§ Collected data entries
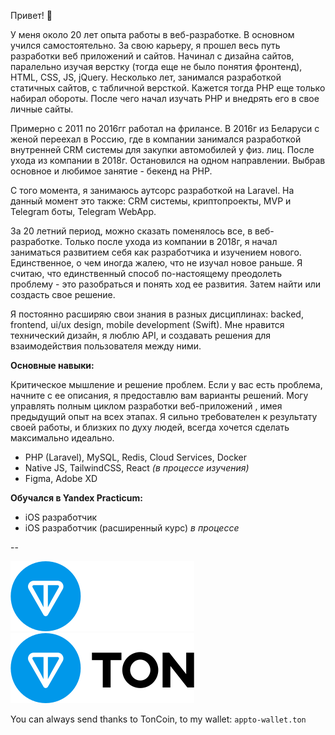 Привет! 👋

У меня около 20 лет опыта работы в веб-разработке. В основном учился самостоятельно. За свою карьеру, я прошел весь путь разработки веб приложений и сайтов. Начинал с дизайна сайтов, паралельно изучая верстку (тогда еще не было понятия фронтенд), HTML, CSS, JS, jQuery. Несколько лет, занимался разработкой статичных сайтов, с табличной версткой. Кажется тогда PHP еще только набирал обороты. После чего начал изучать PHP и внедрять его в свое личные сайты.

Примерно с 2011 по 2016гг работал на фрилансе. В 2016г из Беларуси с женой переехал в Россию, где в компании занимался разработкой внутренней CRM системы для закупки автомобилей у физ. лиц. После ухода из компании в 2018г. Остановился на одном направлении. Выбрав основное и любимое занятие - бекенд на PHP.

С того момента, я занимаюсь аутсорс разработкой на Laravel. На данный момент это также: CRM системы, криптопроекты, MVP и Telegram боты, Telegram WebApp.

За 20 летний период, можно сказать поменялось все, в веб-разработке. Только после ухода из компании в 2018г, я начал заниматься развитием себя как разработчика и изучением нового. Единственное, о чем иногда жалею, что не изучал новое раньше. Я считаю, что единственный способ по-настоящему преодолеть проблему - это разобраться и понять ход ее развития. Затем найти или создасть свое решение.

Я постоянно расширяю свои знания в разных дисциплинах: backed, frontend, ui/ux design, mobile development (Swift). Мне нравится технический дизайн, я люблю API, и создавать решения для взаимодействия пользователя между ними. 

**Основные навыки:**

Критическое мышление и решение проблем. Если у вас есть проблема, начните с ее описания, я предоставлю вам варианты решений. Могу управлять полным циклом разработки веб-приложений , имея предыдущий опыт на всех этапах. Я сильно требователен к результату своей работы, и близких по духу людей, всегда хочется сделать максимально идеально. 

- PHP (Laravel), MySQL, Redis, Cloud Services, Docker
- Native JS, TailwindCSS, React *(в процессе изучения)*
- Figma, Adobe XD

**Обучался в Yandex Practicum:**
- iOS разработчик 
- iOS разработчик (расширенный курс) *в процессе*

--

![TonBlockchainLogo](/ton_logo_dark_background.svg#gh-dark-mode-only)
![TonBlockchainLogo](/ton_logo_light_background.svg#gh-light-mode-only)

You can always send thanks to TonСoin, to my wallet: 
`appto-wallet.ton`

<!--
**mahlenko/mahlenko** is a ✨ _special_ ✨ repository because its `README.md` (this file) appears on your GitHub profile.

Here are some ideas to get you started:

- 🔭 I’m currently working on ...
- 🌱 I’m currently learning ...
- 👯 I’m looking to collaborate on ...
- 🤔 I’m looking for help with ...
- 💬 Ask me about ...
- 📫 How to reach me: ...
- 😄 Pronouns: ...
- ⚡ Fun fact: ...
-->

§ How to complete this task
What is needed is an exact printout of every record above, with the pictures left out.

§ Written solution
 Привет! 👋

У меня около 20 лет опыта работы в веб-разработке. В основном учился самостоятельно. За свою карьеру, я прошел весь путь разработки веб приложений и сайтов. Начинал с дизайна сайтов, паралельно изучая верстку (тогда еще не было понятия фронтенд), HTML, CSS, JS, jQuery. Несколько лет, занимался разработкой статичных сайтов, с табличной версткой. Кажется тогда PHP еще только набирал обороты. После чего начал изучать PHP и внедрять его в свое личные сайты.

Примерно с 2011 по 2016гг работал на фрилансе. В 2016г из Беларуси с женой переехал в Россию, где в компании занимался разработкой внутренней CRM системы для закупки автомобилей у физ. лиц. После ухода из компании в 2018г. Остановился на одном направлении. Выбрав основное и любимое занятие - бекенд на PHP.

С того момента, я занимаюсь аутсорс разработкой на Laravel. На данный момент это также: CRM системы, криптопроекты, MVP и Telegram боты, Telegram WebApp.

За 20 летний период, можно сказать поменялось все, в веб-разработке. Только после ухода из компании в 2018г, я начал заниматься развитием себя как разработчика и изучением нового. Единственное, о чем иногда жалею, что не изучал новое раньше. Я считаю, что единственный способ по-настоящему преодолеть проблему - это разобраться и понять ход ее развития. Затем найти или создасть свое решение.

Я постоянно расширяю свои знания в разных дисциплинах: backed, frontend, ui/ux design, mobile development (Swift). Мне нравится технический дизайн, я люблю API, и создавать решения для взаимодействия пользователя между ними. 

**Основные навыки:**

Критическое мышление и решение проблем. Если у вас есть проблема, начните с ее описания, я предоставлю вам варианты решений. Могу управлять полным циклом разработки веб-приложений , имея предыдущий опыт на всех этапах. Я сильно требователен к результату своей работы, и близких по духу людей, всегда хочется сделать максимально идеально. 

- PHP (Laravel), MySQL, Redis, Cloud Services, Docker
- Native JS, TailwindCSS, React *(в процессе изучения)*
- Figma, Adobe XD

**Обучался в Yandex Practicum:**
- iOS разработчик 
- iOS разработчик (расширенный курс) *в процессе*

--

![TonBlockchainLogo](/ton_logo_dark_background.svg#gh-dark-mode-only)
![TonBlockchainLogo](/ton_logo_light_background.svg#gh-light-mode-only)

You can always send thanks to TonСoin, to my wallet: 
`appto-wallet.ton`

<!--
**mahlenko/mahlenko** is a ✨ _special_ ✨ repository because its `README.md` (this file) appears on your GitHub profile.

Here are some ideas to get you started:

- 🔭 I’m currently working on ...
- 🌱 I’m currently learning ...
- 👯 I’m looking to collaborate on ...
- 🤔 I’m looking for help with ...
- 💬 Ask me about ...
- 📫 How to reach me: ...
- 😄 Pronouns: ...
- ⚡ Fun fact: ...
-->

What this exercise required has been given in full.